ON CLIMATE CHANGE, A SHIFT TOWARDS CIVIL DISOBEDIENCE
16, Apr 2019
Prelims level : Environment History Mains level : (GS-3M) Conservation, environmental pollution and degradation, environmental impact assessment, (GS1B) Modern Indian history from about the middle of the eighteenth century until the present- significant events, personalities, issues
Why in news:
- Playing the role of a riot cop dispersing a peaceful but illegal sit-in on the steps of France’s National Assembly, Non-Violent Civil Disobedience 101, a one-day basic training for people who have decided they may need to break the law to further a good cause.
- 55 people attended a course in Paris, the concern was
- climate change and the earth’s species are disappearing.
- A group called Extinction Rebellion launched a campaign in major cities worldwide.
- XR looked to historic examples of civil disobedience such as the push for Indian independence
Civil Disobedience Movement
- With no positive response forthcoming from the Government on eleven demands, the Congress Working Committee invested Gandhi with full powers to launch the Civil Disobedience Movement (CDM).
- The observance of the Independence Day in 1930 was followed by the launching of the Civil Disobedience Movement under the leadership of Gandhi.
- It began with the famous Dandi March of Gandhi.
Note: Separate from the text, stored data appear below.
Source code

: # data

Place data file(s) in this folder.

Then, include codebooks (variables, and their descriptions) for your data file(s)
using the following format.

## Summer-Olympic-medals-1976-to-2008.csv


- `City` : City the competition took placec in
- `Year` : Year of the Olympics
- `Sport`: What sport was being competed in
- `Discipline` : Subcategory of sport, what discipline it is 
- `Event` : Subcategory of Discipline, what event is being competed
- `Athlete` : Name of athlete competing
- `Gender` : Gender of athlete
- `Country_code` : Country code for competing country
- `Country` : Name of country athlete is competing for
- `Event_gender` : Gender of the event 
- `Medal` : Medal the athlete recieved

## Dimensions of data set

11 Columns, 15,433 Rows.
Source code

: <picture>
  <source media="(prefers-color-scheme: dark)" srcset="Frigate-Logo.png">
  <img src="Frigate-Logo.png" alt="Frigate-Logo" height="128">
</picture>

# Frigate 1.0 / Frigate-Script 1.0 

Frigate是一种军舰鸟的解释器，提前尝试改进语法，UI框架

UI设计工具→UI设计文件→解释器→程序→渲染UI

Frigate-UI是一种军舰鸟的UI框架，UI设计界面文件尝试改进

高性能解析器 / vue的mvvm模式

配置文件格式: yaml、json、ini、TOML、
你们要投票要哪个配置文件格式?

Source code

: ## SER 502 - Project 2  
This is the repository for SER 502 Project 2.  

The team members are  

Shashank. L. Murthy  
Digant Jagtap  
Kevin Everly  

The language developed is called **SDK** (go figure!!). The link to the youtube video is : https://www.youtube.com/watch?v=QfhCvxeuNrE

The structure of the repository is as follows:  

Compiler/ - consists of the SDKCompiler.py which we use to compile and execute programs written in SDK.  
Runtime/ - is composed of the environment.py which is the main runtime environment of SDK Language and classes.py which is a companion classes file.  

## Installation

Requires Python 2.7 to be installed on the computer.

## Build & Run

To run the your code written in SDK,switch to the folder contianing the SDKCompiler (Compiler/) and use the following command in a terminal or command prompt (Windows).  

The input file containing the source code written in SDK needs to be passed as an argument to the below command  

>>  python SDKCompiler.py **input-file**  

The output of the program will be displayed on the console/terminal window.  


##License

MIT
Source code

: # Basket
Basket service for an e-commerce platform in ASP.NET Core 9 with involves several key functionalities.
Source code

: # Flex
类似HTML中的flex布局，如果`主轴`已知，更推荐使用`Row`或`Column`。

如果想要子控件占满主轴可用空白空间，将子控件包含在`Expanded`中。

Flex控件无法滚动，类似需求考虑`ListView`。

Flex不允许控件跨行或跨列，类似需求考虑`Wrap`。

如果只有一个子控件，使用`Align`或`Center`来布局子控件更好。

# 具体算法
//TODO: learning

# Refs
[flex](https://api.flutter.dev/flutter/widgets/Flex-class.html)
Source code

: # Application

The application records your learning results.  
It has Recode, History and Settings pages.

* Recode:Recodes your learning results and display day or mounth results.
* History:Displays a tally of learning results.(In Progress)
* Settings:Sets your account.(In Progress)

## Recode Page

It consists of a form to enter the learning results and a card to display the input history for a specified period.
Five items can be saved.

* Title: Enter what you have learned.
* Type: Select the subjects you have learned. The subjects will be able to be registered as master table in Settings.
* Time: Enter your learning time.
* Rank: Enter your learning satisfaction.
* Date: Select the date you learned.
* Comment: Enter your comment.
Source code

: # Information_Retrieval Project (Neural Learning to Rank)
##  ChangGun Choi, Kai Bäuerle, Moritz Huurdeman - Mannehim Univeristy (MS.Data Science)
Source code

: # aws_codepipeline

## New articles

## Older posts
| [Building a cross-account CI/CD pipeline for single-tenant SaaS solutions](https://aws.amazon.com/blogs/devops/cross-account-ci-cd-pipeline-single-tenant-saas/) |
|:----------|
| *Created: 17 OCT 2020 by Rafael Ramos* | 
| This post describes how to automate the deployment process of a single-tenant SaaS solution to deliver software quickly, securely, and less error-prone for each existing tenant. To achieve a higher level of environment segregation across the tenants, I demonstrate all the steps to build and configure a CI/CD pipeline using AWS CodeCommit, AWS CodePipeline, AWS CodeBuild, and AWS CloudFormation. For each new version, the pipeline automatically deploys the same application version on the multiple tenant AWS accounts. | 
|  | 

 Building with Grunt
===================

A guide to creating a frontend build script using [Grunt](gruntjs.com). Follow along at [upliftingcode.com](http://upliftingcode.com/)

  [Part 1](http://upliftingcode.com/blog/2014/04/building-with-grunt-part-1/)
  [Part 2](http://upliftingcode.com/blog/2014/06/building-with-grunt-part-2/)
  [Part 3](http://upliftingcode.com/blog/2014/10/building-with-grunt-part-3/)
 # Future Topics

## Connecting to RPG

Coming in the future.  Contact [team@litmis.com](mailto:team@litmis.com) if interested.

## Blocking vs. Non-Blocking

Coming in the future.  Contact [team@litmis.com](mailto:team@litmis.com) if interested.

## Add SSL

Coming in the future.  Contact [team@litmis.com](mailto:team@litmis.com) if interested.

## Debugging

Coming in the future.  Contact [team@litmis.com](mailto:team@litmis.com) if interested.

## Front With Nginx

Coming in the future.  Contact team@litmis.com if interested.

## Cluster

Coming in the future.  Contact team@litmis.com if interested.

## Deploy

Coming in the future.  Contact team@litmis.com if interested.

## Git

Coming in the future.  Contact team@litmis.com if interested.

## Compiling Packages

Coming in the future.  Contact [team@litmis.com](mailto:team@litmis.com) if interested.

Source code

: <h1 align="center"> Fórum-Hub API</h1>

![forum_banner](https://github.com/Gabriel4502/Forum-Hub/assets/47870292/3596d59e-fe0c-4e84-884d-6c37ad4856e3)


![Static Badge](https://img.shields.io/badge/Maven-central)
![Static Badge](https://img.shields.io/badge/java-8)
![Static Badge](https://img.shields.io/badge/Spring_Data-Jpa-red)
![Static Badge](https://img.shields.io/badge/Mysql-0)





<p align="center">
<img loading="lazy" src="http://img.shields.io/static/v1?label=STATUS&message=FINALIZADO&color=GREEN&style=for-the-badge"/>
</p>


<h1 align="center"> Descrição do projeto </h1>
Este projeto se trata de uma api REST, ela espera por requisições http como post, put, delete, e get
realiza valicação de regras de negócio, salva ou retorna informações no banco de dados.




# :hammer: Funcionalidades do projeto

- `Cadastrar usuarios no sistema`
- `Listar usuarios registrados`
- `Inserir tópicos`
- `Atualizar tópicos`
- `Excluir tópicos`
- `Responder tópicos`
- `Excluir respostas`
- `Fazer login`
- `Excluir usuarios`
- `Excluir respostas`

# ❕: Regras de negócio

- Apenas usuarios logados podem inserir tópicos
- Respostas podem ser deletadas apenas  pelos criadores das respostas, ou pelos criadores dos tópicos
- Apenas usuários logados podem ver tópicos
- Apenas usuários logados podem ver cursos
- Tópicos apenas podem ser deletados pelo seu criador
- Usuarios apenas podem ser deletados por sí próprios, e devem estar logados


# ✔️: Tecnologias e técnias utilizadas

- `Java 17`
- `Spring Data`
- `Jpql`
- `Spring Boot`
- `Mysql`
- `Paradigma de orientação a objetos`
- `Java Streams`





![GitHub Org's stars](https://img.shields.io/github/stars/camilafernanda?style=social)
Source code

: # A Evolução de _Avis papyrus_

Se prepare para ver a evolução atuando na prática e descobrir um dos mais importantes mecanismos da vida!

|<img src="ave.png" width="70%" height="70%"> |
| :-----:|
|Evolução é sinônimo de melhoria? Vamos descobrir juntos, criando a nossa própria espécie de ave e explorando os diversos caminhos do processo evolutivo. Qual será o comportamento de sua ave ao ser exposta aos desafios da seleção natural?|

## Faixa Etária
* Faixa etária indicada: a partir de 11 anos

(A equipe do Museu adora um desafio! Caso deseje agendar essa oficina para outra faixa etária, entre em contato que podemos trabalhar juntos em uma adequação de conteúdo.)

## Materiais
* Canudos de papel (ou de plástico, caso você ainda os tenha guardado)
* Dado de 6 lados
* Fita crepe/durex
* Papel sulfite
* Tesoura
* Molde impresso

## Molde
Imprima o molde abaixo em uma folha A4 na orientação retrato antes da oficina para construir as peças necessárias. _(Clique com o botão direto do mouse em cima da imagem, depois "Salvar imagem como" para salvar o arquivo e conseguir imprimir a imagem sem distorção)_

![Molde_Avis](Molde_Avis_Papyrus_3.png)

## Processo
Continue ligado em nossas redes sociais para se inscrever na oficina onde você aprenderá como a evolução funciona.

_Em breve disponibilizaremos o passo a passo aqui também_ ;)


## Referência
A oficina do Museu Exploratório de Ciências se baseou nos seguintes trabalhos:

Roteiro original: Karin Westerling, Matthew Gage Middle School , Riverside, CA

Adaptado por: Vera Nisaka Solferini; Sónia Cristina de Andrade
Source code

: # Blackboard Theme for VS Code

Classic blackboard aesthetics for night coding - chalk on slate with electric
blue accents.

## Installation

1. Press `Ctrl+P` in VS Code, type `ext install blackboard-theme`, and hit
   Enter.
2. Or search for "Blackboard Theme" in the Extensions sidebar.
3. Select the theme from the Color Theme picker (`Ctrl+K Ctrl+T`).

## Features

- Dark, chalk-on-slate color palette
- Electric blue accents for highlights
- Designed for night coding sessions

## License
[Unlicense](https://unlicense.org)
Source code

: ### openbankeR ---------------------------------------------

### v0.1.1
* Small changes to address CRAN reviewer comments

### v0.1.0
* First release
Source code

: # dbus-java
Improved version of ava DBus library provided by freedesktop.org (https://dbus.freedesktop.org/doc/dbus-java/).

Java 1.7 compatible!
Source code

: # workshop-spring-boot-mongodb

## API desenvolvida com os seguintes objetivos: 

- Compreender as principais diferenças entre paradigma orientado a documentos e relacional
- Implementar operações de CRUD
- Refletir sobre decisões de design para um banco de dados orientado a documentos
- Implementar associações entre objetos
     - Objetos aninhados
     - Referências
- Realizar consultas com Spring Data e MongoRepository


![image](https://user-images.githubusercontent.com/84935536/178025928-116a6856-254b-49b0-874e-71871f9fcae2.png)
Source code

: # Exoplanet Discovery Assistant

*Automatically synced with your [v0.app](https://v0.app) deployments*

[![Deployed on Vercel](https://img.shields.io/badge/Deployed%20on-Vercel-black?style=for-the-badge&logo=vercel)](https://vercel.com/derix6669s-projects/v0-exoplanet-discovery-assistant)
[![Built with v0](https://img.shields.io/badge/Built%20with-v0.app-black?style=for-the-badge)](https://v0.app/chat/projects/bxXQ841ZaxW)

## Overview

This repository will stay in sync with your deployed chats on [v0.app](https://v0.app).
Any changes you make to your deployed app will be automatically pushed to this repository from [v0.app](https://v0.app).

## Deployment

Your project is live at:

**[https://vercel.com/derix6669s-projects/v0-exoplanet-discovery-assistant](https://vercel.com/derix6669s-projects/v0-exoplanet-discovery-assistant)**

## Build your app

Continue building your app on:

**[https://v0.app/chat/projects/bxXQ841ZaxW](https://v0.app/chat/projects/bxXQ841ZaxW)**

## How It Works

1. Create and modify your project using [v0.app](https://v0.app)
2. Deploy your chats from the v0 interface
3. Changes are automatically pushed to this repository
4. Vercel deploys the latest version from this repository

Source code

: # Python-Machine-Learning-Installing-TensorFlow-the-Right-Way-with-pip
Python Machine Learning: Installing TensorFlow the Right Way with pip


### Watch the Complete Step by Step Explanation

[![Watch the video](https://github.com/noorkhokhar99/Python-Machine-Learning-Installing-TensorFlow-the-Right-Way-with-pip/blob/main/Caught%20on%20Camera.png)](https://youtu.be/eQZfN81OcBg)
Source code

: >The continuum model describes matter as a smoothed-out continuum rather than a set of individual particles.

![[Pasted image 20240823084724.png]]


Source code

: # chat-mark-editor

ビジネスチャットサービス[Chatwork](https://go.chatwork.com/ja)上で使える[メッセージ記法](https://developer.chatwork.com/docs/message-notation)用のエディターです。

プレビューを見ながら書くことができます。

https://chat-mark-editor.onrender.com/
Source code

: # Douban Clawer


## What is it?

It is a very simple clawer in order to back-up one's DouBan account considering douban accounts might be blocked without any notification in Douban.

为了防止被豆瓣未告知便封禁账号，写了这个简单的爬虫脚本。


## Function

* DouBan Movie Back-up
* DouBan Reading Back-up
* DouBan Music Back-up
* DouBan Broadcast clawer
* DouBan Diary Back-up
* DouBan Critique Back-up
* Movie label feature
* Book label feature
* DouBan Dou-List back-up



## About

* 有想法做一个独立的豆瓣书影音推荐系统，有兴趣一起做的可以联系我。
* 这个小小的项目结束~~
On 12 March 1930, Gandhi left the Sabarmati Ashram at Ahmadabad on foot with 78 other members of the Ashram for Dandi, a village on the western sea-coast of India, at a distance of about 385 km from Ahmadabad. They reached Dandi on 6 April 1930. There, Gandhi broke the salt law.
- It was illegal for anyone to make salt as it was a government monopoly.
- Gandhi defied the government by picking up a handful of salt which had been formed by the evaporation of sea. The defiance of the salt law was followed by the spread of Civil Disobedience Movement all over the country
- In Tamil Nadu, C. Rajgopalchari led a march-similar to the Dandi march-from Trichinopoly to Vedaranyam.
- In Dharsana, in Gujarat, Sarojini Naidu, the famous poetess who was a prominent leader of the congress and had been president of the congress, led non-violent satyagrahis in a march to the salt depots owned by the government.
- Over 300 satyagrahis were severely injured and two killed in the brutal lathi charge by the police. There were demonstrations, hartals, boycott of foreign goods, and later refusal to pay taxes. Lakhs of people participated in the movement, including a large number of women.